La corrosión del acero en agua de mar es un fenómeno esencialmente electroquímico. Los factores que influyen sobre
este proceso dependen de las características propias del material (proceso de fabricación de la chapa) y las del
electrolito (agua de mar). La combinación de todos estos factores provoca, en la chapa de acero sumergida, la
aparición de micro celdas de diferente potencial electroquímico, donde se genera una corriente eléctrica y por ende
una corrosión. Ésta se detiene cuando se hace fluir una corriente eléctrica en sentido contrario y de magnitud
suficiente para contrarrestar el efecto de dichas micro celdas protegiéndose de esta manera al casco del buque.
Una protección catódica tiene como objeto minimizar o anular la velocidad de corrosión de un material, mediante la
alteración de su potencial electroquímico espontáneo, con respecto al medio electrolítico corrosivo en el cual se
encuentra.

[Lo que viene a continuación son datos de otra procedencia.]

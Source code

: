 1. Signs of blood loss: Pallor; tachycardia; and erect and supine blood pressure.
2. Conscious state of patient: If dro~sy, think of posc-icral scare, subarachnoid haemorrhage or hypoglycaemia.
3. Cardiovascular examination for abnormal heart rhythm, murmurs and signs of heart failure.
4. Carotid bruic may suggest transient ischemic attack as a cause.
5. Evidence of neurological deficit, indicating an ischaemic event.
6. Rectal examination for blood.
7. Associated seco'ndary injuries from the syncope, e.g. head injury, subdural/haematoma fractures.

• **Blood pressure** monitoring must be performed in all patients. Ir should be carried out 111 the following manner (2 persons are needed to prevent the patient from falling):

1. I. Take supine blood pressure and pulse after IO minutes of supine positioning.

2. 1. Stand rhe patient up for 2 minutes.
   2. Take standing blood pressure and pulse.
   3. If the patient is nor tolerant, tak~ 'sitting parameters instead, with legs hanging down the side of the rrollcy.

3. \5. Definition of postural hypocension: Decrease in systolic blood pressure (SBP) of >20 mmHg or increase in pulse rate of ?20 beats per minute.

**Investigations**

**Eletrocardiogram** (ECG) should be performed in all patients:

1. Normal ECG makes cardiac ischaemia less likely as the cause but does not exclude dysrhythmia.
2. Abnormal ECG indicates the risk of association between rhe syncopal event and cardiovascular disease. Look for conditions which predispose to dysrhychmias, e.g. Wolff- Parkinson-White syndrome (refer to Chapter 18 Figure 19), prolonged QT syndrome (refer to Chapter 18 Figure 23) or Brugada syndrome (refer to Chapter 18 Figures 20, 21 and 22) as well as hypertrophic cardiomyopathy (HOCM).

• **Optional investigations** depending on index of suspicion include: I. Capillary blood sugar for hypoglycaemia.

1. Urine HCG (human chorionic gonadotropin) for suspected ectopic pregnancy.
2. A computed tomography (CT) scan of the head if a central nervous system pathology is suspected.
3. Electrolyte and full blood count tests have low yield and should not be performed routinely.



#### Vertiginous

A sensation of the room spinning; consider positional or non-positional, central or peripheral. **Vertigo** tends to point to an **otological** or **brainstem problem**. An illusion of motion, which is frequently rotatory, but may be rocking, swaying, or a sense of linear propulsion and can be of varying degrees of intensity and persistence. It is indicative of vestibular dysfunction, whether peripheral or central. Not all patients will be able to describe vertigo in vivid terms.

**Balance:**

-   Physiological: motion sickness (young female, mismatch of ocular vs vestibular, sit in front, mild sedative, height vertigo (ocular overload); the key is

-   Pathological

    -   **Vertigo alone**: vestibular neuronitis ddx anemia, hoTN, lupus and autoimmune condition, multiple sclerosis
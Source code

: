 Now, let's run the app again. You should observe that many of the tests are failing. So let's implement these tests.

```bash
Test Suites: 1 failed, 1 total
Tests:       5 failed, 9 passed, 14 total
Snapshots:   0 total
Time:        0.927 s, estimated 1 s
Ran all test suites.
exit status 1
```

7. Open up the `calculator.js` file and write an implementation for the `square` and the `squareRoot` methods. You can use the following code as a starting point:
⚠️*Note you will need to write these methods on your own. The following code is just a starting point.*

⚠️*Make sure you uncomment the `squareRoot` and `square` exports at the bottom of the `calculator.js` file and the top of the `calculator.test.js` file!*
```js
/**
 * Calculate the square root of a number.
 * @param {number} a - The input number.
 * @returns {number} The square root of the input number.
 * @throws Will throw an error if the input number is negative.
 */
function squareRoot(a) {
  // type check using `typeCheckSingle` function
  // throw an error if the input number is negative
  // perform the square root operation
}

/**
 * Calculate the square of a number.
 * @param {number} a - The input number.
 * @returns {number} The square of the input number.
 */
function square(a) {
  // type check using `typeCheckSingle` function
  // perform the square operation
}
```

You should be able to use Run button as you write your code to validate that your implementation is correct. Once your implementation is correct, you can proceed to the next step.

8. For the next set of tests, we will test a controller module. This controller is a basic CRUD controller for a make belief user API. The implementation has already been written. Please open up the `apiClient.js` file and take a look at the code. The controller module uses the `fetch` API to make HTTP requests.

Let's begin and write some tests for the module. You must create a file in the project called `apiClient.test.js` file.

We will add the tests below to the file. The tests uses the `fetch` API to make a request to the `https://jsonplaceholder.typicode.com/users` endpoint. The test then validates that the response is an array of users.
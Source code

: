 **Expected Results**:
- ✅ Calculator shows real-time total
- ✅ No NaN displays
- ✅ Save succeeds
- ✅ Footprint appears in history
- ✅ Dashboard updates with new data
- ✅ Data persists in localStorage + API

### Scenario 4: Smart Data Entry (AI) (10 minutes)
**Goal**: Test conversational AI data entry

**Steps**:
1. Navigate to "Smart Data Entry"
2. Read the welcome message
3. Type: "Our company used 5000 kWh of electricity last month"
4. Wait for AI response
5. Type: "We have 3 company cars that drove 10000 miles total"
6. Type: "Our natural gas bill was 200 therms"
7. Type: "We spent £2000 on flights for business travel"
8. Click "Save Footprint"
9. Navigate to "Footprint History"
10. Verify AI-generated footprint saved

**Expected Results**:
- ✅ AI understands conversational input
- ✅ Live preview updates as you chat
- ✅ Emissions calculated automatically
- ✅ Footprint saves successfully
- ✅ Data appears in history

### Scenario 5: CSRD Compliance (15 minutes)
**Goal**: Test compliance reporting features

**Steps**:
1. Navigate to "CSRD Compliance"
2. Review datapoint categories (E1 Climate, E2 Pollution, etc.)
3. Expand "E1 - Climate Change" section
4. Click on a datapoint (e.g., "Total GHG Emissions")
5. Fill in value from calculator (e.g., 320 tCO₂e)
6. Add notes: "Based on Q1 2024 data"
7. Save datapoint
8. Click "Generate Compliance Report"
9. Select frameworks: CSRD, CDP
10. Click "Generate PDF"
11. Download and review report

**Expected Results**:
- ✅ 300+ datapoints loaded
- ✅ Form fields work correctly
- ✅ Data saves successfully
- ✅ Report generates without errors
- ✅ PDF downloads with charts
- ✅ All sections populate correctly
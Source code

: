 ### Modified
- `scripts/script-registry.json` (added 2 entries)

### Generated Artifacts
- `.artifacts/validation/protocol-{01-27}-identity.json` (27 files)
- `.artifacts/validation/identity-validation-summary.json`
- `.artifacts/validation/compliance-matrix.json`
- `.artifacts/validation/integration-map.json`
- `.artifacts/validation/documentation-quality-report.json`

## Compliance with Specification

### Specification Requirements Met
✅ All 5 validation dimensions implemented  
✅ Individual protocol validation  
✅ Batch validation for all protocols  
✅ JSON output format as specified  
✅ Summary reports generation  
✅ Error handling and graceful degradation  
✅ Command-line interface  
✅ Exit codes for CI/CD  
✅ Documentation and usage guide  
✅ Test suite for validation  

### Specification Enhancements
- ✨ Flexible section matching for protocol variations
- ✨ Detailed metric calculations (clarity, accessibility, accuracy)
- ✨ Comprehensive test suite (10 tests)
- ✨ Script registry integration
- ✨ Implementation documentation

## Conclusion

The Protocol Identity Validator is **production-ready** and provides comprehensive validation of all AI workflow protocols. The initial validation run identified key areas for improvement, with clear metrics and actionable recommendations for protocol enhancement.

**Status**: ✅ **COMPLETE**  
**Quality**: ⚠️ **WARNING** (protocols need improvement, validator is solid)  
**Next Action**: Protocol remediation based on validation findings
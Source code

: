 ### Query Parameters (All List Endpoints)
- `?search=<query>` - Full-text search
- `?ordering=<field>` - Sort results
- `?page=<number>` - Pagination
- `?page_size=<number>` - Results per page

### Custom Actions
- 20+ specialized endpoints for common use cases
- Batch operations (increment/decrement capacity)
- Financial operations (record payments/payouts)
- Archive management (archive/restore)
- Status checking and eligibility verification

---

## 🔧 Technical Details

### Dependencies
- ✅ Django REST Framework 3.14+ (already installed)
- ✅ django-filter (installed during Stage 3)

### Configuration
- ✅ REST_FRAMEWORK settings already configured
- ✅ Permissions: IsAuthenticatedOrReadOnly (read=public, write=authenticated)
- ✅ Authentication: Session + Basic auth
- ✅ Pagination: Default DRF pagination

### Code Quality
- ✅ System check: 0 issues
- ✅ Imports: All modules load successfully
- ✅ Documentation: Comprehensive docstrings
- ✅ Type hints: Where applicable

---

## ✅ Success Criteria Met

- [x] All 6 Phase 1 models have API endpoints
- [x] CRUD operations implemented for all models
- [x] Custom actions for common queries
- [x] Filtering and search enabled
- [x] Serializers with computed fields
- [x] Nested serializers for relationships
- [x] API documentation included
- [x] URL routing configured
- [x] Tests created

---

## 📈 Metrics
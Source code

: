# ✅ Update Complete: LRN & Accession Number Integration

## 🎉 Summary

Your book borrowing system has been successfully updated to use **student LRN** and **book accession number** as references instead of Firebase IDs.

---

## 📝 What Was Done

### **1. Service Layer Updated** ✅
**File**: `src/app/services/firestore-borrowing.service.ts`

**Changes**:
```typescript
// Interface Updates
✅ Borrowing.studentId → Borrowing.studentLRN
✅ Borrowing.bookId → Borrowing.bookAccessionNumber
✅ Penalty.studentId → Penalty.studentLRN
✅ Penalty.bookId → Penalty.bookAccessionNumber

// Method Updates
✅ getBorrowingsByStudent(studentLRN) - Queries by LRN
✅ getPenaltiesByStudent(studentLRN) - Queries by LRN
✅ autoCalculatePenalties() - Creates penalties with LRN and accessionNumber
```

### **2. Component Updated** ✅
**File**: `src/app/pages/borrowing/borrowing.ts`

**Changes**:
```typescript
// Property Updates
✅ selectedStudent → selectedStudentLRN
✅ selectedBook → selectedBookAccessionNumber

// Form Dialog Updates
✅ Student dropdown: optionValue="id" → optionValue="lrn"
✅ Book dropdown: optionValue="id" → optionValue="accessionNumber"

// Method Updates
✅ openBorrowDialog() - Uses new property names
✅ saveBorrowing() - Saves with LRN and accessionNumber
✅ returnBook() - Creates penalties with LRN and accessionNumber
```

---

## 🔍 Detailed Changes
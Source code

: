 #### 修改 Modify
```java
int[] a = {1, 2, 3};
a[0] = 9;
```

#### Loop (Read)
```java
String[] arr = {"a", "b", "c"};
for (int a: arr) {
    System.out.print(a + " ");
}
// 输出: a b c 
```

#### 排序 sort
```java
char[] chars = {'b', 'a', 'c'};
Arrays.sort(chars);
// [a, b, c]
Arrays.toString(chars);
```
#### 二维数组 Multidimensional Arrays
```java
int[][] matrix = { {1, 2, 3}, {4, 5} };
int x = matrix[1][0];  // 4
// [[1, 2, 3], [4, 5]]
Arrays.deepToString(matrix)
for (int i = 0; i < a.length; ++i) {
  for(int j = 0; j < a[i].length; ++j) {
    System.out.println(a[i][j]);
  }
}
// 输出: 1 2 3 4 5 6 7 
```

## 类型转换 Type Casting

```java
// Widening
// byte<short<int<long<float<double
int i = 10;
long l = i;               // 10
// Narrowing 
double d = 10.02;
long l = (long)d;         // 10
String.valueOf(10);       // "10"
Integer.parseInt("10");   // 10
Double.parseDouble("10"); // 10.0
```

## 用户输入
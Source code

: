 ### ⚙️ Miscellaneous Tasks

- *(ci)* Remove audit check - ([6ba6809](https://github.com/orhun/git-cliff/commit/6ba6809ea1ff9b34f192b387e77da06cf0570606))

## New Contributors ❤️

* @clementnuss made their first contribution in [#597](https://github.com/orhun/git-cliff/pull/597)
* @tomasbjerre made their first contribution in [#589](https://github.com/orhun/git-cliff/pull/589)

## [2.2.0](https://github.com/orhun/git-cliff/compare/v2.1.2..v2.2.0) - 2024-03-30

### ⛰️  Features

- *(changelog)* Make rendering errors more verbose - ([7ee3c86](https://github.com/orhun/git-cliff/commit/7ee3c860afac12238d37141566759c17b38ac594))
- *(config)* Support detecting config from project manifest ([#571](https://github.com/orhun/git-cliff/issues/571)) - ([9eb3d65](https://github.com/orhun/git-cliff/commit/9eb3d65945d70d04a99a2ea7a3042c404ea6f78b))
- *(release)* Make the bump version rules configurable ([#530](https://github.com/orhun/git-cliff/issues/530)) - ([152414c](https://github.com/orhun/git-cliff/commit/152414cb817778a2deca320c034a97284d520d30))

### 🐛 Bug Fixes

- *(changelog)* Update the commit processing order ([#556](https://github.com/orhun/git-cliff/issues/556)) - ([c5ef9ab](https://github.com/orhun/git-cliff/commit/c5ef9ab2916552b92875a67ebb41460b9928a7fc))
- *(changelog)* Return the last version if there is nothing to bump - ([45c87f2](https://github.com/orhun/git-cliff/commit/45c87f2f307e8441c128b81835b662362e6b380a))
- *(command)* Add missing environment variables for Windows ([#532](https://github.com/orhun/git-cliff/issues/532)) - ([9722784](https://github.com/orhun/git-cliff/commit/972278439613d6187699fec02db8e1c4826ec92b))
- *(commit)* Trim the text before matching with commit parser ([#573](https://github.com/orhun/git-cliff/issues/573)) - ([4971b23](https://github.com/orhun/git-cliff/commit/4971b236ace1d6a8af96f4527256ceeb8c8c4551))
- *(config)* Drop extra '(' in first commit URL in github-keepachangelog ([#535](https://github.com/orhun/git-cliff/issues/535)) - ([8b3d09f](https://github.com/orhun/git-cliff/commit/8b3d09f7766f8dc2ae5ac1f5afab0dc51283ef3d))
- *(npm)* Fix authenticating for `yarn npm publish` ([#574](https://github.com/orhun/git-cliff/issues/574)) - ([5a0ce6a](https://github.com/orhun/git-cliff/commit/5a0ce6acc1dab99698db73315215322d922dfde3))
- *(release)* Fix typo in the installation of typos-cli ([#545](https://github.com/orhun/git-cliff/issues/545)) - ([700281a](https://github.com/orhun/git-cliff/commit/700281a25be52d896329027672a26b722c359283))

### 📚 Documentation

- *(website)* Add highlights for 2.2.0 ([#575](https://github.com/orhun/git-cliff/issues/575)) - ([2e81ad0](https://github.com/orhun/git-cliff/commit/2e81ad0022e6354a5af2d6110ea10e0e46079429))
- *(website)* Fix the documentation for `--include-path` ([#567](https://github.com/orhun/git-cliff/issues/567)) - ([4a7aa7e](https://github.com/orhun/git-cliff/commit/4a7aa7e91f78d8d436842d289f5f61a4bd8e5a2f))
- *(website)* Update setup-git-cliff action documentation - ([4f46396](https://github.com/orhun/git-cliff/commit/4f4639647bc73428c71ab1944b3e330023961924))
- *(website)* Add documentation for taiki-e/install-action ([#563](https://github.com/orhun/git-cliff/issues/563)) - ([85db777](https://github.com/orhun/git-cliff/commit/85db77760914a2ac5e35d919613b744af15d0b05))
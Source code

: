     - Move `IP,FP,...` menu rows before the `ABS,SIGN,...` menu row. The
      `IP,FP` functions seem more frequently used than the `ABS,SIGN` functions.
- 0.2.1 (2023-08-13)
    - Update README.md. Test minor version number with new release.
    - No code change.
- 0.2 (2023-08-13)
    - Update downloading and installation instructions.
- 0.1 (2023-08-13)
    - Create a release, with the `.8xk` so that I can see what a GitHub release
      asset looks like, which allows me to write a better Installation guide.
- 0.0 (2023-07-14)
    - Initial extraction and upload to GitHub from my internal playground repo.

En este trabajo se describen los aspectos técnicos relacionados a este tipo de protección, aplicada a cascos
de acero de buques.
Palabras Clave: Corrosión, protección catódica, casco de buque.
Abstract
Deterioration by corrosion suffered by the ship’s hulls in contact with the seawater is not only a complex problem, but
it also redunds in economic disadvantages, Thus, this situation demands permanent research in an effort to find, if not
definite solutions, those of reasonable efficiency at least.
Steel corrosion in sea water is basically an electrochemical phenomenon. The factors exercising their influence over
this process depend on the proper characteristics of the material (manufacturing process of the plate) and of the
electrolyte (sea water). The combination of all these factors cause, in the submerged steel plate, the appearance of
micro cells of different electrochemical potential, where an electric current is generated and, thus, a corrosion. This is
stopped when an electric current in the opposite sense and of enough magnitude is made to flow so as to counteract
the effect of these micro cells, protecting thus the ship’s hull.
A cathodic protection aims to minimizing or even eliminating the material corrosion speed. This is achieved by
altering the material spontaneous electrochemical potential with respect to its corrosive electrolytic environment. This
paper describes the technical aspects related to this type of protection, when applied to steel hulls.
Keywords: Corrosion, cathodic protection, ship hull.
***
Introducción
La protección catódica constituye actualmente uno de los métodos más importantes para
controlar la corrosión. Los procedimientos más tradicionales utilizados para disminuir la velocidad
Pedro Simoncini
de corrosión de metales y aleaciones expuestos a los medios agresivos se basan en la aislación del
material metálico por medio de recubrimientos protectores formado por sustancias metálicas o no
metálicas (plásticos, cerámicos, cementos, pinturas, resinas, etc.). La protección catódica utiliza
como elemento protector a la corriente eléctrica, lo cual, de por sí, es un enfoque original, cuya
aplicación sistemática no es de muy larga data y sólo en los últimos años se ha generalizado su
uso.
Como condición fundamental, las estructuras componentes del objeto a proteger y del
elemento de sacrificio deben mantenerse en contacto eléctrico e inmerso en un electrolito.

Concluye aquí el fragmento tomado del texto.